WHAT THE TASK ASKS ▸
Word for word, restate the lines of the listing from the one that holds "With 1KB message" through the very last line, and nothing more.

____________

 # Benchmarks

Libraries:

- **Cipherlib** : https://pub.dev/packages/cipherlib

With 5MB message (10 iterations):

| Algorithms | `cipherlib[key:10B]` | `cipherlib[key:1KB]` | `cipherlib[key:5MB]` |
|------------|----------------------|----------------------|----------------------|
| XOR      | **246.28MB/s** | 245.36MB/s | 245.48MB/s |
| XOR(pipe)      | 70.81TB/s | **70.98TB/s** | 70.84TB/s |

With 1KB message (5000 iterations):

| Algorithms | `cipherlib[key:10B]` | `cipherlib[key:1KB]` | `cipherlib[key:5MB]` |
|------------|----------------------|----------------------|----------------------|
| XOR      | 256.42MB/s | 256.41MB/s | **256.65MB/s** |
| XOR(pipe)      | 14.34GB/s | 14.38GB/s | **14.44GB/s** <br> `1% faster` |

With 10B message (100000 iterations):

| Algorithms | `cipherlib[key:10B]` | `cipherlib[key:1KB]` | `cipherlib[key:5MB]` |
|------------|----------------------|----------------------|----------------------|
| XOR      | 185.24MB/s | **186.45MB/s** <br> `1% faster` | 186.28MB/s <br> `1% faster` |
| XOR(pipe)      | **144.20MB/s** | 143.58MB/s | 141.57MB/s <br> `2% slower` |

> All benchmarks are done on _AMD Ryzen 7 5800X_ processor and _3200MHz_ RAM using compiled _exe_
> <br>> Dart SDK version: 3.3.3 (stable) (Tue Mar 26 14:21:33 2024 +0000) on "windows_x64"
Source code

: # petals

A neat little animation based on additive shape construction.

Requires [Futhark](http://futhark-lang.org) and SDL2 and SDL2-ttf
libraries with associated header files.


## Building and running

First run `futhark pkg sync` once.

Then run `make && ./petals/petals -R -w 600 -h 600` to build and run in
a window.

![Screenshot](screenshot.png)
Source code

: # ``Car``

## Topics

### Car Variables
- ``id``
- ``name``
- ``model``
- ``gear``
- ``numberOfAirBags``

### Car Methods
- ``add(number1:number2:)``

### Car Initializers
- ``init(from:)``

____________

SOLUTION ▸
With 1KB message (5000 iterations):

| Algorithms | `cipherlib[key:10B]` | `cipherlib[key:1KB]` | `cipherlib[key:5MB]` |
|------------|----------------------|----------------------|----------------------|
| XOR      | 256.42MB/s | 256.41MB/s | **256.65MB/s** |
| XOR(pipe)      | 14.34GB/s | 14.38GB/s | **14.44GB/s** <br> `1% faster` |

With 10B message (100000 iterations):

| Algorithms | `cipherlib[key:10B]` | `cipherlib[key:1KB]` | `cipherlib[key:5MB]` |
|------------|----------------------|----------------------|----------------------|
| XOR      | 185.24MB/s | **186.45MB/s** <br> `1% faster` | 186.28MB/s <br> `1% faster` |
| XOR(pipe)      | **144.20MB/s** | 143.58MB/s | 141.57MB/s <br> `2% slower` |

> All benchmarks are done on _AMD Ryzen 7 5800X_ processor and _3200MHz_ RAM using compiled _exe_
> <br>> Dart SDK version: 3.3.3 (stable) (Tue Mar 26 14:21:33 2024 +0000) on "windows_x64"
Source code

: # petals

A neat little animation based on additive shape construction.

Requires [Futhark](http://futhark-lang.org) and SDL2 and SDL2-ttf
libraries with associated header files.


## Building and running

First run `futhark pkg sync` once.

Then run `make && ./petals/petals -R -w 600 -h 600` to build and run in
a window.

![Screenshot](screenshot.png)
Source code

: # ``Car``

## Topics

### Car Variables
- ``id``
- ``name``
- ``model``
- ``gear``
- ``numberOfAirBags``

### Car Methods
- ``add(number1:number2:)``

### Car Initializers
- ``init(from:)``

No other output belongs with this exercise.